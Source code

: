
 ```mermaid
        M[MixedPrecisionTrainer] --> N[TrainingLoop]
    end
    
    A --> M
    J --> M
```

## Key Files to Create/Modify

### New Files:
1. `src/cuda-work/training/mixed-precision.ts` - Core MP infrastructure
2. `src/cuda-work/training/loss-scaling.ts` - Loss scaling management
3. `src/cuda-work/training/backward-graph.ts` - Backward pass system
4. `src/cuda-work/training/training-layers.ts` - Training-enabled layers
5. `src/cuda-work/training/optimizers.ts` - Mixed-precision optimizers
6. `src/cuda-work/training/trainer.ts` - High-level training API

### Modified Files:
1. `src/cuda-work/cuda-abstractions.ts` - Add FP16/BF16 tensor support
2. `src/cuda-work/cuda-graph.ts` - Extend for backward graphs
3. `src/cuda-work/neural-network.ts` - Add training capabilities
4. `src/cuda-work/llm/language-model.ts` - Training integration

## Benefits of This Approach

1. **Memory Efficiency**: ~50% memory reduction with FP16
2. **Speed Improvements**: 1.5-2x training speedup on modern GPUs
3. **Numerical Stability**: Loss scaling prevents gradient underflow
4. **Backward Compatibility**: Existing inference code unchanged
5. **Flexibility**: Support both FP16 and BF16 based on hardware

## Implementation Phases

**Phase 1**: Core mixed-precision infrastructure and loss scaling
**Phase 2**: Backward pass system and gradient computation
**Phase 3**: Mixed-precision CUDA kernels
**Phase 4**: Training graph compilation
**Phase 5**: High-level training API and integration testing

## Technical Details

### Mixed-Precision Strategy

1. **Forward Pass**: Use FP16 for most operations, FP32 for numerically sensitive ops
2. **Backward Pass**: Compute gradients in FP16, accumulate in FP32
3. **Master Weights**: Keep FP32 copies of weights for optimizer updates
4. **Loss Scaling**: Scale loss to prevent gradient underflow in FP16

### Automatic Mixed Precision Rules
• • • •
- DIRECTIONS
Transcribe the entries exactly, and make each line match the original.

- WRITTEN SOLUTION
Source code

:
 ```mermaid
        M[MixedPrecisionTrainer] --> N[TrainingLoop]
    end
    
    A --> M
    J --> M
```

## Key Files to Create/Modify

### New Files:
1. `src/cuda-work/training/mixed-precision.ts` - Core MP infrastructure
2. `src/cuda-work/training/loss-scaling.ts` - Loss scaling management
3. `src/cuda-work/training/backward-graph.ts` - Backward pass system
4. `src/cuda-work/training/training-layers.ts` - Training-enabled layers
5. `src/cuda-work/training/optimizers.ts` - Mixed-precision optimizers
6. `src/cuda-work/training/trainer.ts` - High-level training API

### Modified Files:
1. `src/cuda-work/cuda-abstractions.ts` - Add FP16/BF16 tensor support
2. `src/cuda-work/cuda-graph.ts` - Extend for backward graphs
3. `src/cuda-work/neural-network.ts` - Add training capabilities
4. `src/cuda-work/llm/language-model.ts` - Training integration

## Benefits of This Approach

1. **Memory Efficiency**: ~50% memory reduction with FP16
2. **Speed Improvements**: 1.5-2x training speedup on modern GPUs
3. **Numerical Stability**: Loss scaling prevents gradient underflow
4. **Backward Compatibility**: Existing inference code unchanged
5. **Flexibility**: Support both FP16 and BF16 based on hardware

## Implementation Phases

**Phase 1**: Core mixed-precision infrastructure and loss scaling
**Phase 2**: Backward pass system and gradient computation
**Phase 3**: Mixed-precision CUDA kernels
**Phase 4**: Training graph compilation
**Phase 5**: High-level training API and integration testing

## Technical Details

### Mixed-Precision Strategy

1. **Forward Pass**: Use FP16 for most operations, FP32 for numerically sensitive ops
2. **Backward Pass**: Compute gradients in FP16, accumulate in FP32
3. **Master Weights**: Keep FP32 copies of weights for optimizer updates
4. **Loss Scaling**: Scale loss to prevent gradient underflow in FP16

### Automatic Mixed Precision Rules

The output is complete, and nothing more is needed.